PHASE-933【成功も行き過ぎれば失敗だな】

「さ、流石は我が孫」

 王様に続いて口を開く爺様が俺を称えるが、完全に声は裏返っている。

 威風堂々とした姿はそこにはなく、体が縮こまっている中で何とか声を絞り出したといった感じだった。

 

「ベルも言ってたが、追い込みが過ぎたな」

 と、ゲッコーさんは苦笑い。

 うん。ちょっと調子に乗っちゃったかな……。

 企画立案をする時って、楽しくなって段々とテンションが上がるからな。

 参加したメンバーは全員ノリノリだったしね……。

 計画立てる時にいいブレーキ役がいなかったがために、結果は観覧者をドン引きにさせるという状況……。

 ベルをメンバーに入れていれば良かったかもと今になって思う。


「え~コホン」

 先生が嘘くさい咳を一つ打ち、チラリと荀攸さんを見る。


「あ、ああ。そうですね。こ、これが我らが新公爵であり勇者トールの力でございます。皆様もこの力の元に集結し、魔王軍を倒すためのお力をお貸し頂きたい」

 言い終えて荀攸さんが典雅に一礼。

 続いて諸侯たちが弱々しく一礼にて返してくる。

 で、起こした体から俺に向けてくる視線は――、恐れ一色。


 内心では、これだけのことが出来るのなら、自分たちだけでいいのでは? 我々の力など不要だろう。と、思っていることだろうね。


「皆さん一緒に魔王軍からこの大地を守りましょう!」

 内心でそう思うっているかもしれないけども、俺はあえて皆でと伝える。


「お、おお……」

 弱い声にて応じてくれば、「「「「おお……」」」」と、弱々しい輪唱。

 邪な反骨心を挫くという意味では大成功なんだろうけど、明らかに気概まで挫いてしまったな……。


「皆様。今後のミルド領における公爵の下知には可能な限り協力を」

 柔和な笑みで先生も述べれば、ここでも弱々しく頷くだけ。

 

 ――――ぬう。


「やり過ぎたとは思うが、まさかここまで恐れるなんてな」


「メンタルが弱いですね。この程度の火砲で」


「全くだ」

 ノリノリで実行していた立場であるゲッコーさんとS級さん達は、諸侯たちの気弱さに情けなさを感じている。

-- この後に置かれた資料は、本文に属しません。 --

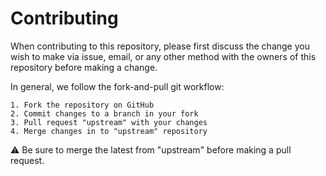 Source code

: # Contributing

When contributing to this repository, please first discuss the change you wish to make via issue, email, or any other method with the owners of this repository before making a change.

In general, we follow the fork-and-pull git workflow:

    1. Fork the repository on GitHub
    2. Commit changes to a branch in your fork
    3. Pull request "upstream" with your changes
    4. Merge changes in to "upstream" repository

:warning: Be sure to merge the latest from "upstream" before making a pull request.
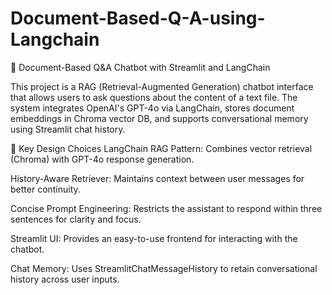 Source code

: # Document-Based-Q-A-using-Langchain
📄 Document-Based Q&amp;A Chatbot with Streamlit and LangChain

This project is a RAG (Retrieval-Augmented Generation) chatbot interface that allows users to ask questions about the content of a text file. 
The system integrates OpenAI's GPT-4o via LangChain, stores document embeddings in Chroma vector DB, and supports conversational memory using Streamlit chat history.

🧠 Key Design Choices
LangChain RAG Pattern: Combines vector retrieval (Chroma) with GPT-4o response generation.

History-Aware Retriever: Maintains context between user messages for better continuity.

Concise Prompt Engineering: Restricts the assistant to respond within three sentences for clarity and focus.

Streamlit UI: Provides an easy-to-use frontend for interacting with the chatbot.

Chat Memory: Uses StreamlitChatMessageHistory to retain conversational history across user inputs.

 俺もそうは思いたいが、こっちサイドの王様や爺様までドン引きだったからな。

 やはり精神世界アストラルサイドをオーバーキルする勢いでやっては駄目だな。余計な所も呑まれてしまう。


 ――デモンストレーションにより完全に俺に対して恐れだけを抱いてしまった諸侯たちを落ち着かせる為に、再びメイドさん達が活躍。

 接待をして和ませてくれることに励んでくれる。


「はあ……」

 大きく溜息を漏らす。

 失敗した……。


「そこまで深く考えないでください。今は不安に支配されているだけです。もしあの砲火が自分たちに向けられたなら。と、心中穏やかではないのです」

 と、先生。

 カリオネルを討伐。そのカリオネルと懇意にしていた者たちがこの中にはいるだろう。

 男爵のようにカリオネルが御しやすかったからという理由がほとんどだろうけど。


 だが今回はカリオネルのような対応は出来ないのが目の前の存在。つまりは俺。

 あの馬鹿と比べれば、俺は御しがたいうえにおっかないという印象になっているだろう。

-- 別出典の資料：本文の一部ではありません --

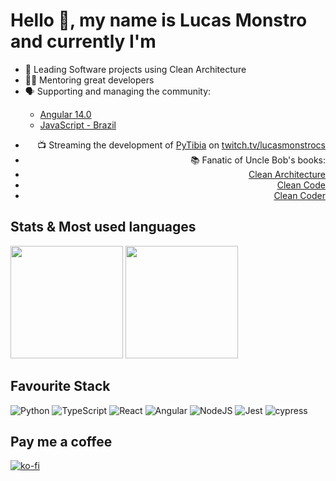 # Hello 👋, my name is Lucas Monstro and currently I'm

<div style="display: block" align="left" width="40%">
<ul>
<li> 🧼 Leading Software projects using Clean Architecture</li>
<li> 👨‍🏫 Mentoring great developers</li>
<li> 🗣️ Supporting and managing the community:  </li>
  <ul>
  <li><a href="https://www.facebook.com/groups/100629347147514"> Angular 14.0 </a> </li>
  <li><a href="https://www.facebook.com/groups/1657010324575146"> JavaScript - Brazil</a> </li>
<ul>
</div>

<div style="display: block" align="right" width="40%" text-align="left">

<ul>
<li>📺 Streaming the development of <a href="https://github.com/lucasmonstro/pytibia">PyTibia</a> on <a href="https://www.twitch.tv/lucasmonstrocs">twitch.tv/lucasmonstrocs </a></li>
<li>📚 Fanatic of Uncle Bob's books:</li>
  <li>
    <a href="https://www.amazon.co.uk/Clean-Architecture-Craftsmans-Software-Structure/dp/0134494164">Clean Architecture </a>
  </li>
  <li>
  <a href="https://www.amazon.co.uk/Clean-Code-Handbook-Software-Craftsmanship/dp/0132350882"> Clean Code</a>
  </li>
  <li> 
  <a href="https://www.amazon.co.uk/Clean-Coder-Conduct-Professional-Programmers/dp/0137081073"> Clean Coder</a>
  </li>
</ul>

</div>

## Stats & Most used languages

<div>
  <img height="180em" src="https://github-readme-stats.vercel.app/api?username=lucasmonstro&show_icons=true&theme=dracula&include_all_commits=true&count_private=true"/>
  <img height="180em" src="https://github-readme-stats.vercel.app/api/top-langs/?username=lucasmonstro&layout=compact&langs_count=8&theme=dracula"/>
</div>

## Favourite Stack

![Python](https://img.shields.io/badge/python-3670A0?style=for-the-badge&logo=python&logoColor=ffdd54)
![TypeScript](https://img.shields.io/badge/typescript-%23007ACC.svg?style=for-the-badge&logo=typescript&logoColor=white)
![React](https://img.shields.io/badge/react-%2320232a.svg?style=for-the-badge&logo=react&logoColor=%2361DAFB)
![Angular](https://img.shields.io/badge/angular-%23DD0031.svg?style=for-the-badge&logo=angular&logoColor=white)
![NodeJS](https://img.shields.io/badge/node.js-6DA55F?style=for-the-badge&logo=node.js&logoColor=white)
![Jest](https://img.shields.io/badge/-jest-%23C21325?style=for-the-badge&logo=jest&logoColor=white)
![cypress](https://img.shields.io/badge/-cypress-%23E5E5E5?style=for-the-badge&logo=cypress&logoColor=058a5e)

## Pay me a coffee

[![ko-fi](https://ko-fi.com/img/githubbutton_sm.svg)](https://ko-fi.com/X8X5DDD4Z)
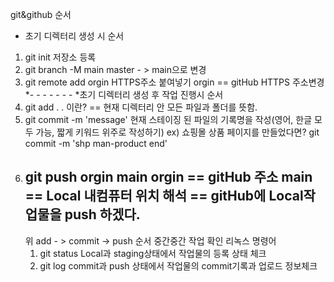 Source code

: git&github 순서
* 초기 디렉터리 생성 시 순서
1. git init 저장소 등록
2. git branch -M main
    master - > main으로 변경
3. git remote add orgin HTTPS주소 붙여넣기
    orgin == gitHub HTTPS 주소변경
*- - - - - - -
*초기 디렉터리 생성 후 작업 진행시 순서
1. git add .
    . 이란? == 현재 디렉터리 안 모든 파일과 폴더를 뜻함.
2. git commit -m 'message'
    현재 스테이징 된 파일의 기록명을 작성(영어, 한글 모두 가능, 짧게 키워드 위주로 작성하기)
    ex) 쇼핑몰 상품 페이지를 만들었다면?
    git commit -m 'shp man-product end'
3. git push orgin main 
    orgin == gitHub 주소
    main == Local 내컴퓨터 위치
    해석 == gitHub에 Local작업물을 push 하겠다.
    ----------------------------------
    위 add - > commit -> push 순서 중간중간 작업 확인 리녹스 명령어
    1. git status
        Local과 staging상태에서 작업물의 등록 상태 체크
    2. git log
        commit과 push 상태에서 작업물의 commit기록과 업로드 정보체크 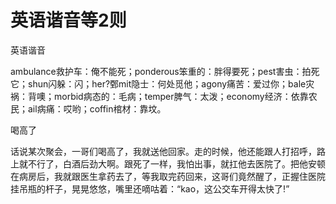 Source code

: # 英语谐音等2则

英语谐音 

ambulance救护车：俺不能死；ponderous笨重的：胖得要死；pest害虫：拍死它；shun闪躲：闪；her?鄄mit隐士：何处觅他；agony痛苦：爱过你；bale灾祸：背噢；morbid病态的：毛病；temper脾气：太泼；economy经济：依靠农民；ail病痛：哎哟；coffin棺材：靠坟。 

喝高了 

话说某次聚会，一哥们喝高了，我就送他回家。走的时候，他还能跟人打招呼，路上就不行了，白酒后劲大啊。跟死了一样，我怕出事，就扛他去医院了。把他安顿在病房后，我就跟医生拿药去了，等我取完药回来，这哥们竟然醒了，正握住医院挂吊瓶的杆子，晃晃悠悠，嘴里还嘀咕着：“kao，这公交车开得太快了!” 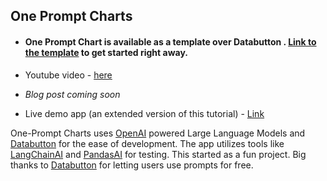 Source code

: ## One Prompt Charts 

- #### One Prompt Chart is available as a template over Databutton . [Link to the template](https://databutton.com/new?templateId=pt-9mDXY0vFD930bDnL) to get started right away.

- Youtube video - [here](https://youtu.be/HL59C_WpvlI?si=2zWprI6hUBdY7hWF)

- *Blog post coming soon*

- Live demo app (an extended version of this tutorial) - [Link](https://databutton.com/v/ln6jv4p3)

One-Prompt Charts uses [OpenAI](https://openai.com) powered Large Language Models and [Databutton](https://www.databutton.io) for the ease of development. The app utilizes tools like [LangChainAI](https://www.langchain.com) and [PandasAI](https://github.com/gventuri/pandas-ai) for testing. This started as a fun project. Big thanks to [Databutton](https://www.databutton.io) for letting users use prompts for free.


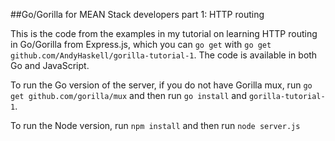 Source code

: ##Go/Gorilla for MEAN Stack developers part 1: HTTP routing

This is the code from the examples in my tutorial on learning HTTP routing in Go/Gorilla from Express.js, which you can `go get` with `go get github.com/AndyHaskell/gorilla-tutorial-1`.  The code is available in both Go and JavaScript.

To run the Go version of the server, if you do not have Gorilla mux, run `go get github.com/gorilla/mux` and then run `go install` and `gorilla-tutorial-1`.

To run the Node version, run `npm install` and then run `node server.js`
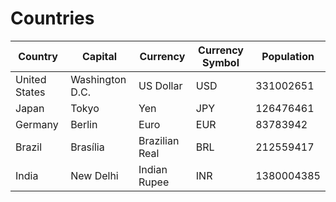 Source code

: # Countries
| __Country__ | __Capital__ | __Currency__ | __Currency__ __Symbol__ | __Population__|
|---------|---------|----------|-----------------|-----------|
|United States | Washington D.C. | US Dollar | USD | 331002651|
Japan | Tokyo | Yen | JPY | 126476461
Germany | Berlin | Euro | EUR | 83783942
Brazil | Brasília | Brazilian Real | BRL | 212559417
India | New Delhi | Indian Rupee | INR | 1380004385
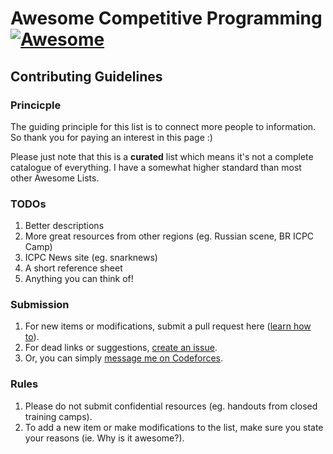 # Awesome Competitive Programming [![Awesome](https://cdn.rawgit.com/sindresorhus/awesome/d7305f38d29fed78fa85652e3a63e154dd8e8829/media/badge.svg)](https://github.com/sindresorhus/awesome)

## Contributing Guidelines

### Princicple
The guiding principle for this list is to connect more people to information.  
So thank you for paying an interest in this page :)

Please just note that this is a **curated** list which means it's not a complete catalogue of everything. I have a somewhat higher standard than most other Awesome Lists.

### TODOs
1. Better descriptions
2. More great resources from other regions (eg. Russian scene, BR ICPC Camp)
3. ICPC News site (eg. snarknews)
4. A short reference sheet
5. Anything you can think of!

### Submission
1. For new items or modifications, submit a pull request here ([learn how to](https://help.github.com/articles/using-pull-requests/)).
2. For dead links or suggestions, [create an issue](https://github.com/lnishan/awesome-competitive-programming/issues/new).
3. Or, you can simply [message me on Codeforces](http://codeforces.com/usertalk?other=lnishan).

### Rules
1. Please do not submit confidential resources (eg. handouts from closed training camps).
2. To add a new item or make modifications to the list, make sure you state your reasons (ie. Why is it awesome?).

 御せないと判断して、素直に協力する道を選択してくれると信じたい。

 

 先生が言うように今はまだ恐怖に支配されているだろうからな。冷静さを取り戻すための時間は必要。

 それが正に今。

 

 なので俺は諸侯に対面する位置でゆったりと椅子に座り、次にどう動くかを待つことに徹する。

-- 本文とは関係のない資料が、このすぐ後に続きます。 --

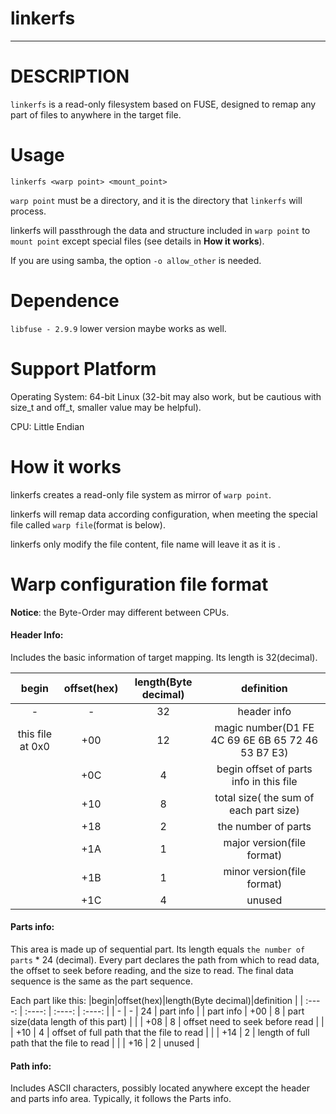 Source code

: # linkerfs

---

# DESCRIPTION

`linkerfs` is a read-only filesystem based on FUSE, designed to remap any part of files to anywhere in the target file.

# Usage

`linkerfs <warp point> <mount_point>`

`warp point` must be a directory, and it is the directory that `linkerfs` will process.

linkerfs will passthrough the data and structure included in `warp point` to `mount point` except special files (see details in **How it works**).

If you are using samba, the option `-o allow_other` is needed. 

# Dependence

`libfuse - 2.9.9` lower version maybe works as well.

# Support  Platform 

Operating System:  64-bit Linux (32-bit may also work, but be cautious with size_t and off_t, smaller value may be helpful).

CPU: Little Endian

# How it works

linkerfs creates a read-only file system as mirror of `warp point`. 

linkerfs will remap data according  configuration, when meeting the special file called `warp file`(format is below).

linkerfs only modify the file content, file name will leave it as it is .

# Warp configuration file format

**Notice**: the Byte-Order may different between CPUs.

#### Header Info:

Includes the basic information of target mapping. Its length is 32(decimal).

|begin|offset(hex)|length(Byte decimal)|definition |
| :----: | :----: | :----: | :----: |
|-|-|32|header info |
| this file at 0x0 | +00 | 12 | magic number(D1 FE 4C 69 6E 6B 65 72 46 53 B7 E3) |
|  | +0C | 4 | begin offset of parts info in this file |
|  | +10 | 8 | total size( the sum of each part size) |
|  | +18 | 2 | the number of parts |
|  | +1A | 1 | major version(file format) |
|  | +1B | 1 | minor version(file format) |
| | +1C | 4 | unused |

#### Parts info:

This area is  made up of sequential part. Its length equals `the number of parts`  * 24 (decimal). Every part declares the path from which to read data, the offset to seek before reading, and the size to read. The final data sequence is the same as the part sequence.

Each part like this:
|begin|offset(hex)|length(Byte decimal)|definition |
| :----: | :----: | :----: | :----: |
| - | - | 24 | part info |
| part info | +00 | 8 | part size(data length of this part) |
|  | +08 | 8 | offset need to seek before read |
|  | +10 | 4 | offset of full path that the file to read |
|  | +14 | 2 | length of full path that the file to read |
|  | +16 | 2 | unused |

#### Path info:

Includes ASCII characters, possibly located anywhere except the header and parts info area. Typically, it follows the Parts info.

 メイドさん達から飲み物をもらい、平静を取り戻すためなのか呷るように飲んでいる。

 そこに貴族としての気品さは皆無だった。

 男性陣だけでなく令嬢たちも冷たい飲み物を勢いよく飲んで落ち着こうとしている。

 恐怖に支配されているだろうが、酔うのは駄目というのはしっかりと判断出来ているようで、ビールを選択することはなく、オレンジジュースやコーラを飲んでいる。

 炭酸の刺激を気付けとしたいようでコーラが人気だ。


「ふぅ……」

 俺の側でも爺様が同様にコーラを飲んでいた。

 齢七十とは思えない、勢いのある一気飲みを見せてくれる。


 しかし――だ。まさかこっちサイドまでここまで恐怖に呑まれるなんてな……。

 ここに来る前の屋敷の中庭では、爺様も俺達と一緒になって悪い笑みを湛えていた仲間だったのに。

 演習内容が自分の想像の埒外も埒外だったようだな。